W. Bahr el Ghazal's children demand stop to recruitment of child soldiers

A group of pupils held a discussion about child soldiers with SSPDF, SPLA-IO, and UNMISS officials in Wau. (Photo: Radio Tamazuj)
A group of pupils held a discussion about child soldiers with SSPDF, SPLA-IO, and UNMISS officials in Wau. (Photo: Radio Tamazuj)

A cross-section of school-going teenagers in Western Bahr el Ghazal State have urged the leadership of the army, education ministry, and UN agencies to work toward ending the recruitment of children into military and armed groups as child soldiers.

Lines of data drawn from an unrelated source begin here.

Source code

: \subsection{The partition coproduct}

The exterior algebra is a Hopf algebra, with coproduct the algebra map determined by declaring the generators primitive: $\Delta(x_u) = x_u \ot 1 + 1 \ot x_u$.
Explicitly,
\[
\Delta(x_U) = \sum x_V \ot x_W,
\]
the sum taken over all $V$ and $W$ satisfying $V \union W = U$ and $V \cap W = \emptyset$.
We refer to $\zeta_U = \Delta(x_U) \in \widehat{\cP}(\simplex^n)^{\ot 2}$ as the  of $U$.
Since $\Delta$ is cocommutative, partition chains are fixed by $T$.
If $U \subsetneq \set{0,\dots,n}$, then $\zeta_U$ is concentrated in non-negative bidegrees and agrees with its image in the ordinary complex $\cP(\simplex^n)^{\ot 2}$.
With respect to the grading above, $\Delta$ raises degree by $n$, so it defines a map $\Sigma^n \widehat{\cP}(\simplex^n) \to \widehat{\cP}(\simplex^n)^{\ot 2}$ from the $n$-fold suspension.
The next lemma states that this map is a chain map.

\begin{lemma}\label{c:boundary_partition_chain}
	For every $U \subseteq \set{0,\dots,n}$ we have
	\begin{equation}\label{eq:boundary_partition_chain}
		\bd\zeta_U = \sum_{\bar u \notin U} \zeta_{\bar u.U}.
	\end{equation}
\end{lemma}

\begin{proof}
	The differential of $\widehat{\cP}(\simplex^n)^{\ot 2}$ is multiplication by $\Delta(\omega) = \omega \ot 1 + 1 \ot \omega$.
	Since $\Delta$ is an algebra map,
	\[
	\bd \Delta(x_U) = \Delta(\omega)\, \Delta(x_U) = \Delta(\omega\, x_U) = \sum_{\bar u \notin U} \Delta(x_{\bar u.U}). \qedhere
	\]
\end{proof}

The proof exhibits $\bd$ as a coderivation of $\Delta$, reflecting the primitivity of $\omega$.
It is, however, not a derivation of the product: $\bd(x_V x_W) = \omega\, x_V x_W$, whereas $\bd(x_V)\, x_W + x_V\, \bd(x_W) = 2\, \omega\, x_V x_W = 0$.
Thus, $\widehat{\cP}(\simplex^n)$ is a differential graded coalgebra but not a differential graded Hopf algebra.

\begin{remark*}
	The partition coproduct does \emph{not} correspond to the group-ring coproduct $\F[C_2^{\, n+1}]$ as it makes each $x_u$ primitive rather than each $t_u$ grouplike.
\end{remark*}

Speaking during a roundtable discussion organized by the United Nations Mission in South Sudan’s (UNMISS) Child Protection Department in Wau on Monday, the children warned that the use of child soldiers is a grave violation of their right to education and should be abolished.

Deng Akech, one of the students who participated in the discussion, asked the UN, SSPDF, and the SPLA-IO about their plans to discharge child soldiers.

“My question is to the government, the army, SPLA-IO, and UNMISS. Children were forcefully recruited and armed during the conflict by the warring parties. What mechanism is the government and UNMISS using to disarm such children,” Akech asked. Secondly, how far have UNMISS and UNICEF gone with the action plan to locate child soldiers and reunite them with parents?”

“My third question is to the government; how will the recruitment of child soldiers stop when parties to the agreement are yet to complete the security arrangements?” Akech questioned.

Another discussant said the army and armed groups often deny the use of child soldiers.

“Since you people say there are no children in military or armed opposition groups but these children have guns and uniforms. Where do they get them if you do not recruit them?” he probed.

Meanwhile, another pupil, Julian Gibril, was curious to know if the government has sought help from the UN and civil society organizations in dealing with the issue of child soldiers.

“How is the government engaging the international partners, UN agencies, and civil society organizations to ensure the release of all children from the army?” queried Gibril.

Bakita Orasio asked” “What education services are available for children who have been subjected to grave violations in South Sudan?”

Responding to the question by the authorities, the SSPDF and SPLA-IO commanders in Western Bahr el Ghazal St denied any new recruitment of children into their respective forces.

SPLA-IO’s Sector 6 Commander, Major General Peter Ngoli, said they assembled their forces at the cantonment site and had no single child among them.

“Three years ago we assembled our forces at the cantonment area and a screening committee came from Juba and found no single child soldier among our forces,” he said. “If there were children, they would have been detected. We do not have children except those children with us in the rural areas but they are not part of the army.”

For his part, the SSPDF’s Fifth Infantry Division commander, Major General Dau Atur, said the army also stopped new recruitments and denied using child soldiers.

“As SSPDF, we did not recruit children from 2003 and we do not even accept children to walk into our barracks unless they come with their mother and or father,” he emphasized.

Western Bahr el Ghazal State Minister for Education and General Instruction Simon Athuai Akot said the role of government is now to provide learning for former child soldiers who are out of school.

“The role of the government is to ensure that children who were in the armed forces are taken back to school,” he explained. “We know the difficulties and we integrated a system in the ministry of education, the accelerated learning program, for those who want to go back to school.”

Minister Athuai added: “This is especially for those who missed their chance of education as a result of being child soldiers.”

The minister also assured the children about the ongoing USIAD program to build the capacity of young people in different skills.

UNMISS’ field coordinator in the state, Sam Mamure, said the Mission has a child protection department whose work is to prevent the recruitment of child soldiers and protect children from all forms of violations.

“This meeting is being organized under the child protection unit and its mandate in UNMISS is to work toward prevention of child recruitment and stop other violations,” he enlightened. “Their role is to monitor, engage, and build the capacity of institutions, especially the organized forces, to ensure that they all committed toward respecting the rights of children and not recruit them, not occupy their schools, not target them in combat and other aspects.